Top tips to cut the crap: tips to help you and your organisation improve reporting

In the last decade, transparency and corporate reporting progressed tremendously, allowing society access to performance information that is usually not available in financial reports. Sustainability (or non-financial) reporting enable stakeholders – like investors, regulators, employees, NGOs, communities, partners, etc. – access to information about a company’s social, environmental and economic impacts, directly from the source.

But it’s not all good news from the reporting field, as many sustainability reports still consist of a hundred (or more) pages, difficult to navigate and to extract what matters. Many look just like glossy magazines and some even offer the same shallow content. They often present an overly positive, distorted picture of reality. They risk being considered greenwashing and useless for people intending to use the information to take decisions. Or to evaluate the readiness of an organization’s management to deal with social and environmental issues.

So ... it's time to cut the crap!

High-quality reports are clear, balanced, and focused on key issues. Corporate reports that are difficult to navigate, overly positive and/or unfocused do more damage than good for a company’s reputation. When not clearly showing the efforts, dilemmas, and results in tackling concrete societal issues, such reports just add to the overwhelming amount of useless information that surrounds us nowadays.

The European Union Directive on Non-Financial Reporting requires thousands of companies to start integrating sustainability topics to their annual reporting cycle, from the 2017 report onwards.
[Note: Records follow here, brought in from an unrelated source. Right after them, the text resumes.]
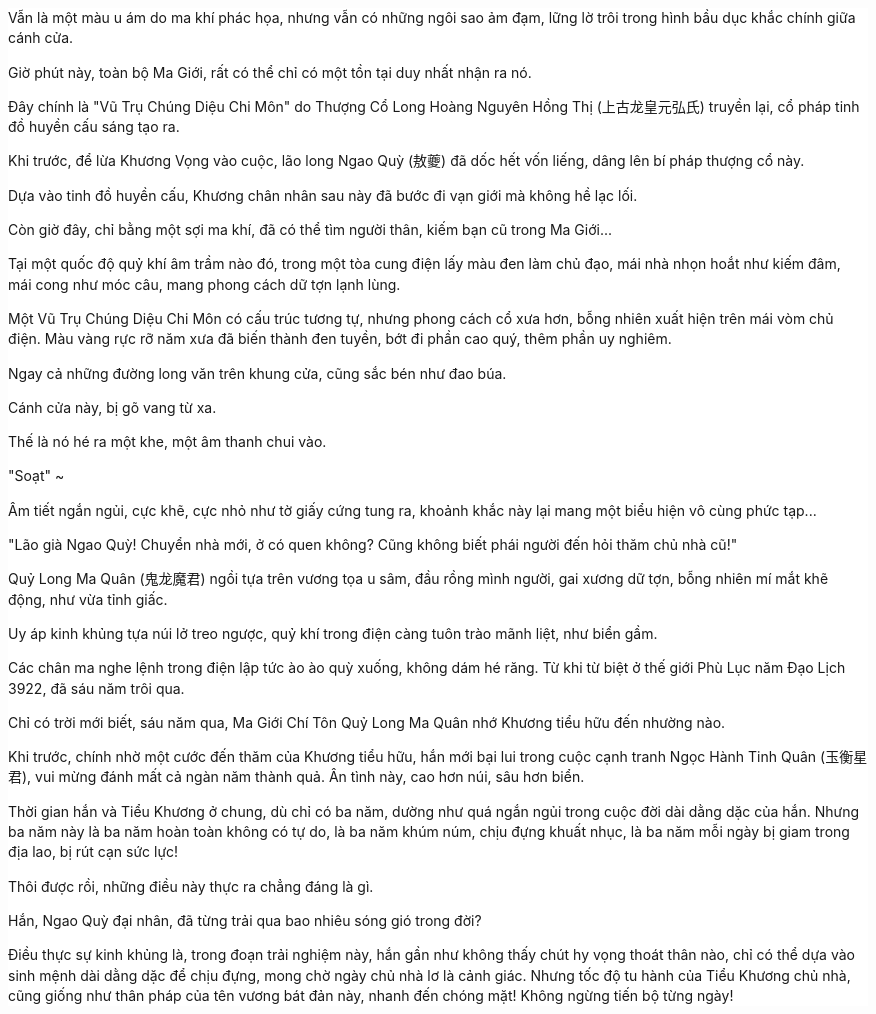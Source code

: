 Vẫn là một màu u ám do ma khí phác họa, nhưng vẫn có những ngôi sao ảm đạm, lững lờ trôi trong hình bầu dục khắc chính giữa cánh cửa.

Giờ phút này, toàn bộ Ma Giới, rất có thể chỉ có một tồn tại duy nhất nhận ra nó.

Đây chính là "Vũ Trụ Chúng Diệu Chi Môn" do Thượng Cổ Long Hoàng Nguyên Hồng Thị (上古龙皇元弘氏) truyền lại, cổ pháp tinh đồ huyền cấu sáng tạo ra.

Khi trước, để lừa Khương Vọng vào cuộc, lão long Ngao Quỳ (敖夔) đã dốc hết vốn liếng, dâng lên bí pháp thượng cổ này.

Dựa vào tinh đồ huyền cấu, Khương chân nhân sau này đã bước đi vạn giới mà không hề lạc lối.

Còn giờ đây, chỉ bằng một sợi ma khí, đã có thể tìm người thân, kiếm bạn cũ trong Ma Giới...

Tại một quốc độ quỷ khí âm trầm nào đó, trong một tòa cung điện lấy màu đen làm chủ đạo, mái nhà nhọn hoắt như kiếm đâm, mái cong như móc câu, mang phong cách dữ tợn lạnh lùng.

Một Vũ Trụ Chúng Diệu Chi Môn có cấu trúc tương tự, nhưng phong cách cổ xưa hơn, bỗng nhiên xuất hiện trên mái vòm chủ điện. Màu vàng rực rỡ năm xưa đã biến thành đen tuyền, bớt đi phần cao quý, thêm phần uy nghiêm.

Ngay cả những đường long văn trên khung cửa, cũng sắc bén như đao búa.

Cánh cửa này, bị gõ vang từ xa.

Thế là nó hé ra một khe, một âm thanh chui vào.

"Soạt" ~

Âm tiết ngắn ngủi, cực khẽ, cực nhỏ như tờ giấy cứng tung ra, khoảnh khắc này lại mang một biểu hiện vô cùng phức tạp...

"Lão già Ngao Quỳ! Chuyển nhà mới, ở có quen không? Cũng không biết phái người đến hỏi thăm chủ nhà cũ!"

Quỷ Long Ma Quân (鬼龙魔君) ngồi tựa trên vương tọa u sâm, đầu rồng mình người, gai xương dữ tợn, bỗng nhiên mí mắt khẽ động, như vừa tỉnh giấc.

Uy áp kinh khủng tựa núi lở treo ngược, quỷ khí trong điện càng tuôn trào mãnh liệt, như biển gầm.

Các chân ma nghe lệnh trong điện lập tức ào ào quỳ xuống, không dám hé răng. Từ khi từ biệt ở thế giới Phù Lục năm Đạo Lịch 3922, đã sáu năm trôi qua.

Chỉ có trời mới biết, sáu năm qua, Ma Giới Chí Tôn Quỷ Long Ma Quân nhớ Khương tiểu hữu đến nhường nào.

Khi trước, chính nhờ một cước đến thăm của Khương tiểu hữu, hắn mới bại lui trong cuộc cạnh tranh Ngọc Hành Tinh Quân (玉衡星君), vui mừng đánh mất cả ngàn năm thành quả. Ân tình này, cao hơn núi, sâu hơn biển.

Thời gian hắn và Tiểu Khương ở chung, dù chỉ có ba năm, dường như quá ngắn ngủi trong cuộc đời dài dằng dặc của hắn. Nhưng ba năm này là ba năm hoàn toàn không có tự do, là ba năm khúm núm, chịu đựng khuất nhục, là ba năm mỗi ngày bị giam trong địa lao, bị rút cạn sức lực!

Thôi được rồi, những điều này thực ra chẳng đáng là gì.

Hắn, Ngao Quỳ đại nhân, đã từng trải qua bao nhiêu sóng gió trong đời?

Điều thực sự kinh khủng là, trong đoạn trải nghiệm này, hắn gần như không thấy chút hy vọng thoát thân nào, chỉ có thể dựa vào sinh mệnh dài dằng dặc để chịu đựng, mong chờ ngày chủ nhà lơ là cảnh giác. Nhưng tốc độ tu hành của Tiểu Khương chủ nhà, cũng giống như thân pháp của tên vương bát đản này, nhanh đến chóng mặt! Không ngừng tiến bộ từng ngày!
This is a great opportunity for all involved in corporate reporting to make a step towards better reports. Cutting the crap in reporting helps experienced and new reporters generate more focused reporting. It improves the quality and reduces the cost of reporting - just what you need!

Here are our tips on how to cut the (reporting) crap!

Charming, but irrelevant

Reporting is not a beauty contest. Sustainability reporting standards, such as those provided by the Global Reporting Initiative (GRI), do not require a specific design or format. These standards offer guidance on how to prepare high-quality content. Well-organized, clear information is what really counts. If in addition, you want to make it look pretty and the visuals support clarity and navigation, that’s great. But well-structured, relevant content comes first. Always.

Random and unfocused

Don’t get distracted! Create focus through materiality analysis, an important step in the process to create a high-quality sustainability report. It helps to define the topics to focus on to sustain the company’s future in connection to society’s needs. These topics are selected by combining management’s strategic vision with inputs from strategic stakeholders’ representatives like employees, clients, regulators, and communities.

If done well, the analysis generates a focused, short list of topics that expresses the issues of high concern for society directly related to the strategy and core business activities. Once you have your material topics list, you are ready to think about which indicators (and other disclosures) best help you to tell your report readers what the organization is striving for and achieving on these topics. That’s it! These topics are the only ones you need to include in your report.

Annoyingly abundant

Don’t add extra information. Basic details about the organization – such as company size, the number of employees, markets where it operates, the location of the headquarters - as well as indicators related to material topics have to be included. Nothing more, nothing less.

Check the list of basic information to be disclosed, find the information required, organize it and present it in the clearest way you can. No tricks, no misleading. And if you can’t report on a required disclosure for some reason, explain why not. It’s really that simple.

Don’t add unnecessary information, even if it makes the organization look good. A report needs to balanced; the challenges and dilemmas should not be buried in strategically irrelevant content. Excess of information – even when presented in a beautiful way – can be quite detrimental to your reputation.

Poorly planned and costly

Gathering high-quality information isn’t cheap. Financial and human resources are needed to determine the units, the boundaries, the process, as well as for the systems for actual collection, aggregation, checks, approvals, and analysis of the data.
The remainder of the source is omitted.